(Beginning of INPUT RECORDS)
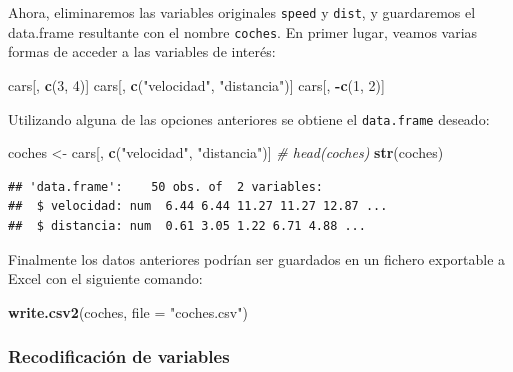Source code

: \documentclass[
]{book}
\newenvironment{Shaded}{\begin{snugshade}}{\end{snugshade}}
\newcommand{\CommentTok}[1]{\textcolor[rgb]{0.56,0.35,0.01}{\textit{#1}}}
\newcommand{\DataTypeTok}[1]{\textcolor[rgb]{0.13,0.29,0.53}{#1}}
\newcommand{\DecValTok}[1]{\textcolor[rgb]{0.00,0.00,0.81}{#1}}
\newcommand{\KeywordTok}[1]{\textcolor[rgb]{0.13,0.29,0.53}{\textbf{#1}}}
\newcommand{\NormalTok}[1]{#1}
\newcommand{\OperatorTok}[1]{\textcolor[rgb]{0.81,0.36,0.00}{\textbf{#1}}}
\newcommand{\StringTok}[1]{\textcolor[rgb]{0.31,0.60,0.02}{#1}}
\begin{document}
Ahora, eliminaremos las variables originales \texttt{speed} y
\texttt{dist}, y guardaremos el data.frame resultante con el nombre \texttt{coches}.
En primer lugar, veamos varias formas de acceder a las variables de
interés:

\begin{Shaded}
\begin{Highlighting}[]
\NormalTok{cars[, }\KeywordTok{c}\NormalTok{(}\DecValTok{3}\NormalTok{, }\DecValTok{4}\NormalTok{)]}
\NormalTok{cars[, }\KeywordTok{c}\NormalTok{(}\StringTok{"velocidad"}\NormalTok{, }\StringTok{"distancia"}\NormalTok{)]}
\NormalTok{cars[, }\OperatorTok{-}\KeywordTok{c}\NormalTok{(}\DecValTok{1}\NormalTok{, }\DecValTok{2}\NormalTok{)]}
\end{Highlighting}
\end{Shaded}

Utilizando alguna de las opciones anteriores se obtiene el \texttt{data.frame}
deseado:

\begin{Shaded}
\begin{Highlighting}[]
\NormalTok{coches <-}\StringTok{ }\NormalTok{cars[, }\KeywordTok{c}\NormalTok{(}\StringTok{"velocidad"}\NormalTok{, }\StringTok{"distancia"}\NormalTok{)]}
\CommentTok{# head(coches)}
\KeywordTok{str}\NormalTok{(coches)}
\end{Highlighting}
\end{Shaded}

\begin{verbatim}
## 'data.frame':    50 obs. of  2 variables:
##  $ velocidad: num  6.44 6.44 11.27 11.27 12.87 ...
##  $ distancia: num  0.61 3.05 1.22 6.71 4.88 ...
\end{verbatim}

Finalmente los datos anteriores podrían ser guardados en un fichero
exportable a Excel con el siguiente comando:

\begin{Shaded}
\begin{Highlighting}[]
\KeywordTok{write.csv2}\NormalTok{(coches, }\DataTypeTok{file =} \StringTok{"coches.csv"}\NormalTok{)}
\end{Highlighting}
\end{Shaded}

\hypertarget{recodificaciuxf3n-de-variables}{%
\subsubsection{Recodificación de variables}\label{recodificaciuxf3n-de-variables}}
\end{document}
(End of INPUT RECORDS)
• [WORK INSTRUCTIONS] Out of the entries, pull every line that mentions "OperatorTok".

• [EXERCISE OUTPUT]
\newcommand{\OperatorTok}[1]{\textcolor[rgb]{0.81,0.36,0.00}{\textbf{#1}}}
\NormalTok{cars[, }\OperatorTok{-}\KeywordTok{c}\NormalTok{(}\DecValTok{1}\NormalTok{, }\DecValTok{2}\NormalTok{)]}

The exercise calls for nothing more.